4) Does Brandeis really think Alan is committed to the Socratic method and to Truth -- as opposed to whatever deceitful sophistry and cheap rhetorical tricks are most expedient?
January 19, 2007 7:44 AM | Reply | Permalink
Brandeis should be ashamed of hosting a hate-monger who refuses to recognise the rights of others to exist.
I'm referring to Dershowitz, who has openly espoused ethnic cleansing of the Palestinians, using the Holocaust as a justification - by claiming that the Palestinians are responsible for the Holocaust.
Yes, that's right. According to Dershowitz, in his book, "The Case for Israel" (Wiley, 2003) the Palestinians should be held "legally and morally" responsible for the Holocaust, since "they" collaborated with Nazis, and so according Dershowitz, many "decent people" believe that the
Palestinians as a whole should acquiesce to their own "transfer."(1)
'enuf said.
He's just pro-Israeli spokesman cynically manipulating the memory of a mass murder to promote the racist agenda of Israel.
The fact that Israel exploits the Holocaust to garner support for the massacres/ethnic cleansing of Palestinians is hardly news: Arnold Toynbee suggested that British Christians had sympathy for Zionist aspirations because (in part) of a sense of guilt stemming from subconscious
anti-Semitism. Truman apparently considered the creation of Israel in part as a reaction to the guilt factor resulting from the Holocaust.(2) Holocaust-guilt has been relied upon by pro-Israeli lobbyists to promote US support for Israel.(3) George Ball(4) and more recently Michael
Scheuer(5) have both opined that the Holocaust, and more specifically the
Holocaust Museums in the US, have been used to promote loyalty and support for the state of Israel -- and others share this view and that the memorialization of the Holocaust has been turned into a supplement to loyalty to Israel and a rationalization of Israeli practices with respect to the Palestinians.(6)

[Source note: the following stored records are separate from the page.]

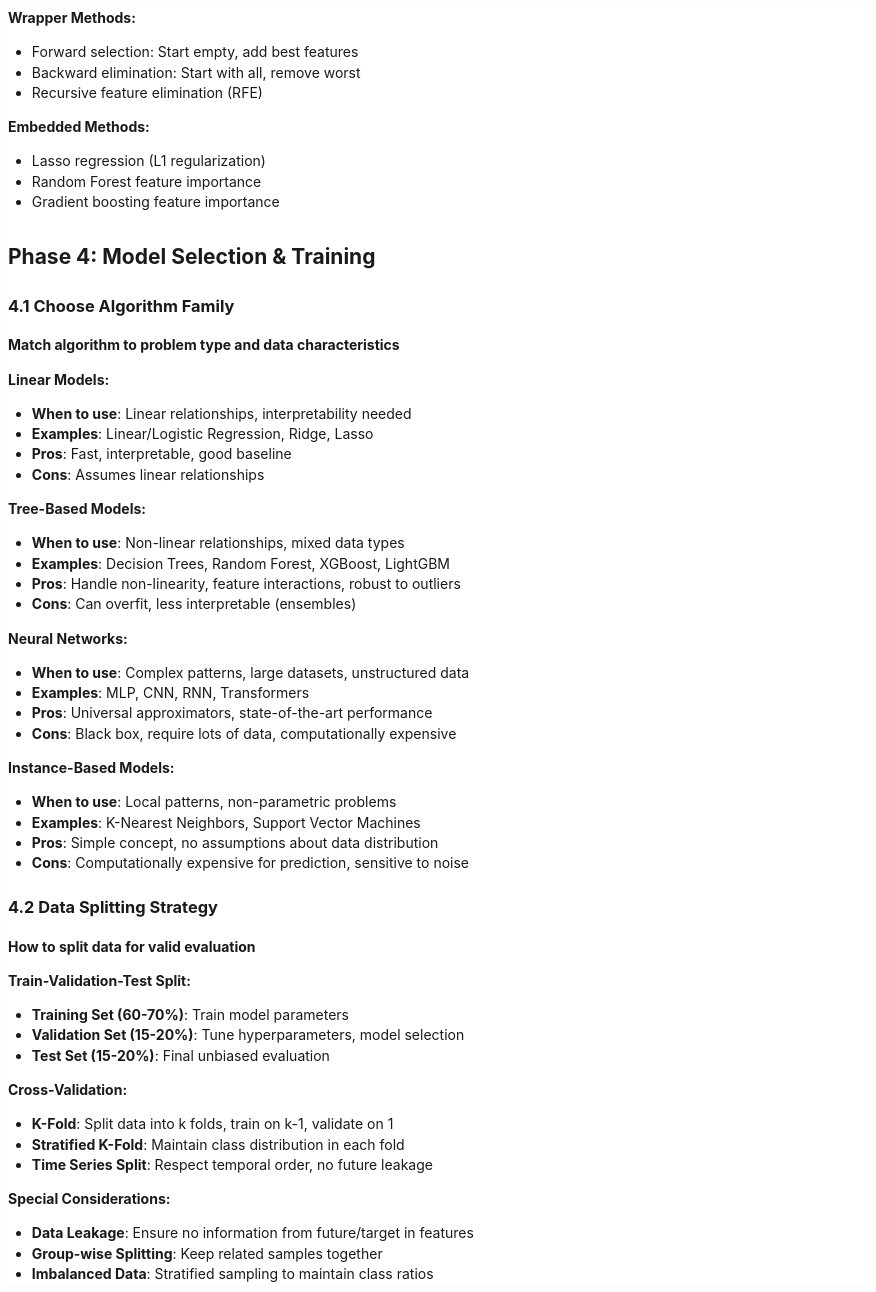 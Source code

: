 **Wrapper Methods:**
- Forward selection: Start empty, add best features
- Backward elimination: Start with all, remove worst
- Recursive feature elimination (RFE)

**Embedded Methods:**
- Lasso regression (L1 regularization)
- Random Forest feature importance
- Gradient boosting feature importance

## Phase 4: Model Selection & Training

### 4.1 Choose Algorithm Family
**Match algorithm to problem type and data characteristics**

**Linear Models:**
- **When to use**: Linear relationships, interpretability needed
- **Examples**: Linear/Logistic Regression, Ridge, Lasso
- **Pros**: Fast, interpretable, good baseline
- **Cons**: Assumes linear relationships

**Tree-Based Models:**
- **When to use**: Non-linear relationships, mixed data types
- **Examples**: Decision Trees, Random Forest, XGBoost, LightGBM
- **Pros**: Handle non-linearity, feature interactions, robust to outliers
- **Cons**: Can overfit, less interpretable (ensembles)

**Neural Networks:**
- **When to use**: Complex patterns, large datasets, unstructured data
- **Examples**: MLP, CNN, RNN, Transformers
- **Pros**: Universal approximators, state-of-the-art performance
- **Cons**: Black box, require lots of data, computationally expensive

**Instance-Based Models:**
- **When to use**: Local patterns, non-parametric problems
- **Examples**: K-Nearest Neighbors, Support Vector Machines
- **Pros**: Simple concept, no assumptions about data distribution
- **Cons**: Computationally expensive for prediction, sensitive to noise

### 4.2 Data Splitting Strategy
**How to split data for valid evaluation**

**Train-Validation-Test Split:**
- **Training Set (60-70%)**: Train model parameters
- **Validation Set (15-20%)**: Tune hyperparameters, model selection
- **Test Set (15-20%)**: Final unbiased evaluation

**Cross-Validation:**
- **K-Fold**: Split data into k folds, train on k-1, validate on 1
- **Stratified K-Fold**: Maintain class distribution in each fold
- **Time Series Split**: Respect temporal order, no future leakage

**Special Considerations:**
- **Data Leakage**: Ensure no information from future/target in features
- **Group-wise Splitting**: Keep related samples together
- **Imbalanced Data**: Stratified sampling to maintain class ratios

And Holocaust denial happens when the Holocaust is reduced to a political weapon against the deprived.
------------------
1. "The Case for Israel" by Alan Dershowitz; Wiley, 2003
2.Securing the Covenant: United States-Israel Relations after the Cold
War, by Bernard Reich; Praeger Publishers, 1995, p. 9
3. Foreign Policy and Ethnic Interest Groups: American and Canadian Jews
Lobby for Israel by David Howard Goldberg; Greenwood Press, 1990, p. 24
4. CSPAN Booknotes Transcript, Air date: May 23, 1993, Author: George Ball
(and Douglas Ball) Title: The Passionate Attachment: America's
Involvement with Israel, 1947 to Present.
5.
http://www.defenddemocracy.org/in_the_media/in_the_media_show.htm?doc_id=267237
6. Never Too Late to Remember: The Politics behind New York City's
Holocaust Museum, by Rochelle G. Saidel; Holmes & Meier, 1996 pp 29-30.
January 19, 2007 7:59 AM | Reply | Permalink
If Brandeis wanted to give their students multiple viewpoints of the Israeli-Palestinian issue, then why not at least invite a reputable person with knowledge?

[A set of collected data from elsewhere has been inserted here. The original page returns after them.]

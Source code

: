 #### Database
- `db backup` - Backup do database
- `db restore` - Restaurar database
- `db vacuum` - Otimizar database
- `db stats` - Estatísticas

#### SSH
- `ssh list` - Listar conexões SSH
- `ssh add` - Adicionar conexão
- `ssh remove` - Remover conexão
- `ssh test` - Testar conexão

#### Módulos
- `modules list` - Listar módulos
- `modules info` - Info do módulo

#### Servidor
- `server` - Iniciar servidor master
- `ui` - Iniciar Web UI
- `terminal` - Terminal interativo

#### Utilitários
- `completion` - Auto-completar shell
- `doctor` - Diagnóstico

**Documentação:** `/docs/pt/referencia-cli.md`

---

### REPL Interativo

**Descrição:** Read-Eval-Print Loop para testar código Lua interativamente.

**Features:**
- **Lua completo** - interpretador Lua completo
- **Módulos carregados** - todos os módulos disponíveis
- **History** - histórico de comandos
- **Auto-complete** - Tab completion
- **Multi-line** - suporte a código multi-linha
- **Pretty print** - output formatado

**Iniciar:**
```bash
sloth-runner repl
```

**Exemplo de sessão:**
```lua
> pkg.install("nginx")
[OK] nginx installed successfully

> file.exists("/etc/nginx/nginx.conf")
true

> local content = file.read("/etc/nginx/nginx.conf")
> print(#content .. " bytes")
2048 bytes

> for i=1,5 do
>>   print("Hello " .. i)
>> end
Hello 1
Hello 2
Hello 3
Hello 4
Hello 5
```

Someone from the State Department who can discuss the multiple considerations that going into forming US foreign policy -- who can identify concrete US national interests
and tradeoffs as opposed to mere political pressure from domestic special interests with selfish axes to grind.
Instead, Brandeis invites Alan Dershowitz -- a LAWYER. Someone with NO competence, standing, or authority on this issue that I can see.

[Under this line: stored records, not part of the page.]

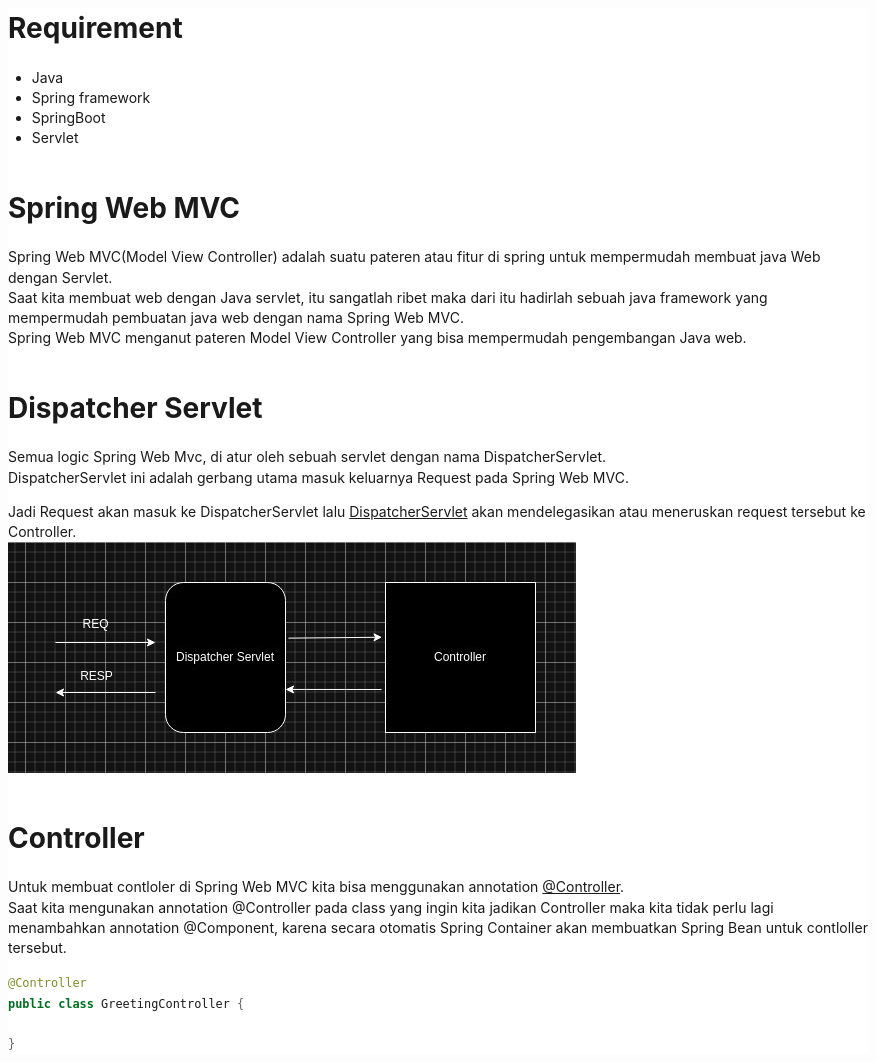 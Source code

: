 # Requirement
* Java
* Spring framework
* SpringBoot
* Servlet
  
# Spring Web MVC
Spring Web MVC(Model View Controller) adalah suatu pateren atau fitur di spring untuk mempermudah membuat java Web dengan Servlet.  
Saat kita membuat web dengan Java servlet, itu sangatlah ribet maka dari itu hadirlah sebuah java framework yang mempermudah pembuatan java web dengan nama Spring Web MVC.  
Spring Web MVC menganut pateren Model View Controller yang bisa mempermudah pengembangan Java web.  

# Dispatcher Servlet
Semua logic Spring Web Mvc, di atur oleh sebuah servlet dengan nama DispatcherServlet.  
DispatcherServlet ini adalah gerbang utama masuk keluarnya Request pada Spring Web MVC.  
  
Jadi Request akan masuk ke DispatcherServlet lalu [DispatcherServlet](https://docs.spring.io/spring-framework/docs/current/javadoc-api/org/springframework/web/servlet/DispatcherServlet.html) akan mendelegasikan atau meneruskan request tersebut ke Controller.  
![DispatcherServlet-Controller](./src/main/resources/images/DispatcherServlet-Controller.jpg)

# Controller
Untuk membuat contloler di Spring Web MVC kita bisa menggunakan annotation [@Controller](https://docs.spring.io/spring-framework/docs/current/javadoc-api/org/springframework/stereotype/Controller.html).  
Saat kita mengunakan annotation @Controller pada class yang ingin kita jadikan Controller maka kita tidak perlu lagi menambahkan annotation @Component, karena secara otomatis Spring Container akan membuatkan Spring Bean untuk contloller tersebut.  

``` java
@Controller
public class GreetingController {
    
}
```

January 19, 2007 8:00 AM | Reply | Permalink
Listen guys, I'm trying to be nice. I didn't even mention that Dershowitz, defender of all Jews everywhere, happily accepted the role of defending the killer of nice Jewish boy, Ron Goldman (not to mention Nicole Brown).
January 19, 2007 8:02 AM | Reply | Permalink
Carter is getting everything he deserves. He clearly, on at least two separate occasions, defended palestinian terrorism against Israel. In his book he stated that the palestinians should make it clear they will give up terrorism when Israel concedes to their demands. And the other day on al jazeera, he said that he doesn't believe the firing of missiles at Israel amounts to terrorism.
January 19, 2007 8:13 AM | Reply | Permalink
So Carter has humiliated and disgraced himself.
January 19, 2007 8:13 AM | Reply | Permalink
It's not just former presidents who shouldn't be treated like this. As you point out, MJ, even the lowest ranked visiting colloquium speakers are not subjected to this sort of disrespectful treatment.
You know, by helping to negotiate the Israeli-Egyptian peace, Jimmy Carter might have saved the lives of more Jews than 100 bloviating Dershowitzes have saved in a career. You would think that even people with a serious substantive beef over Carter's book would accord some sort of respect to that achievement, and let him say his piece in a non-circus environment.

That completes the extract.